Data to process:
== == ==

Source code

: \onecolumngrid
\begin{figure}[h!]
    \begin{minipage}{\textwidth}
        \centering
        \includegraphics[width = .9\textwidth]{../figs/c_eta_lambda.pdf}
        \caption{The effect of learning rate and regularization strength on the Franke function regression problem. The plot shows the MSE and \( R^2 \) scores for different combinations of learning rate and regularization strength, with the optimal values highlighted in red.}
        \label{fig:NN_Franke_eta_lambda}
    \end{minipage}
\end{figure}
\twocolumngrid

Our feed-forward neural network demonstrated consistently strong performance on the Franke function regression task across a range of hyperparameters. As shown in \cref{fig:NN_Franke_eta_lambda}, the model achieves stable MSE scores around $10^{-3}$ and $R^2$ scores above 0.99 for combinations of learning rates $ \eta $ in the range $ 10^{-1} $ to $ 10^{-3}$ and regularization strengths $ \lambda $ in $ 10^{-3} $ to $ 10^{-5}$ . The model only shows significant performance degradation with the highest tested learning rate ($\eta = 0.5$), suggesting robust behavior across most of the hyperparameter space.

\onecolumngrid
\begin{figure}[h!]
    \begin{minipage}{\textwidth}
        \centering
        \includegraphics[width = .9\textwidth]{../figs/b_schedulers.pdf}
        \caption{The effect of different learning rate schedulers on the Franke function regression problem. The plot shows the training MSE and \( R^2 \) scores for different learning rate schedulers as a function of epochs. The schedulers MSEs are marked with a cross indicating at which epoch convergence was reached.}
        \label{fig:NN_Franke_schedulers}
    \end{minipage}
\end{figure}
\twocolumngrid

== == ==

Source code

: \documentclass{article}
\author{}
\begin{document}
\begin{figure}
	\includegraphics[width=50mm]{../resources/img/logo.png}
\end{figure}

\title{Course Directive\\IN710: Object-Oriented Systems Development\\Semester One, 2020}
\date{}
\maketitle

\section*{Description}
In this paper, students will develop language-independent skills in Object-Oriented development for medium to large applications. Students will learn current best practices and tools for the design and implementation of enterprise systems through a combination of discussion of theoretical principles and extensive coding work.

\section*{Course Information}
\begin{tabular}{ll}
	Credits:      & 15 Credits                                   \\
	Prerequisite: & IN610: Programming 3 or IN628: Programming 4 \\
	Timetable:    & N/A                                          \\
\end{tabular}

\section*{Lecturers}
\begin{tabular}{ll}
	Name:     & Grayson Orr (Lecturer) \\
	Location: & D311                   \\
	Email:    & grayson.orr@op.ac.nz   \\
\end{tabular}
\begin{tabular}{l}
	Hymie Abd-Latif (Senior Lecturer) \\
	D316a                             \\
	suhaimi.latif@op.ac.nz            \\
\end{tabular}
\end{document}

== == ==

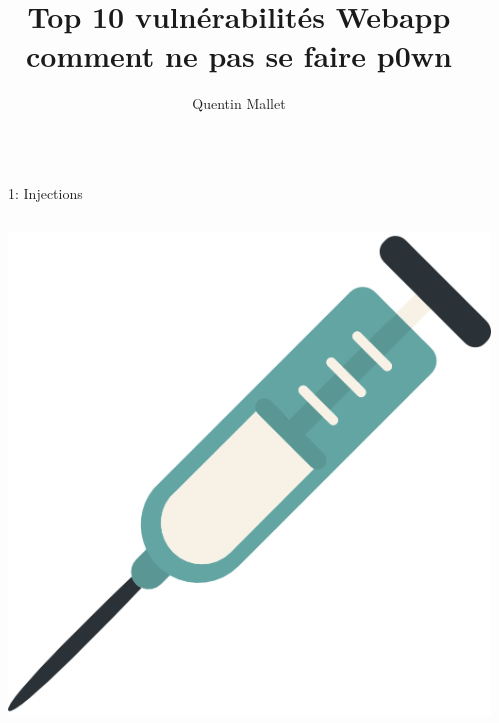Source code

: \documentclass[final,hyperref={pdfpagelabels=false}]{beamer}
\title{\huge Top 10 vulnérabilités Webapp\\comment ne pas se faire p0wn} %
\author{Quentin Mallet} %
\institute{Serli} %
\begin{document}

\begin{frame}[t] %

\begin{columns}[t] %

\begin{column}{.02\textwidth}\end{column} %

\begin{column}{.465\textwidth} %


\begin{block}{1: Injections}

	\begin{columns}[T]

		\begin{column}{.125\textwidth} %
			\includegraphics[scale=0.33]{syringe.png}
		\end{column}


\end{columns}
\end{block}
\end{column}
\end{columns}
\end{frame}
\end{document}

== == ==

Activity: Your answer must consist of every line from the listing that holds the string "function".

Result:
        \caption{The effect of learning rate and regularization strength on the Franke function regression problem. The plot shows the MSE and \( R^2 \) scores for different combinations of learning rate and regularization strength, with the optimal values highlighted in red.}
Our feed-forward neural network demonstrated consistently strong performance on the Franke function regression task across a range of hyperparameters. As shown in \cref{fig:NN_Franke_eta_lambda}, the model achieves stable MSE scores around $10^{-3}$ and $R^2$ scores above 0.99 for combinations of learning rates $ \eta $ in the range $ 10^{-1} $ to $ 10^{-3}$ and regularization strengths $ \lambda $ in $ 10^{-3} $ to $ 10^{-5}$ . The model only shows significant performance degradation with the highest tested learning rate ($\eta = 0.5$), suggesting robust behavior across most of the hyperparameter space.
        \caption{The effect of different learning rate schedulers on the Franke function regression problem. The plot shows the training MSE and \( R^2 \) scores for different learning rate schedulers as a function of epochs. The schedulers MSEs are marked with a cross indicating at which epoch convergence was reached.}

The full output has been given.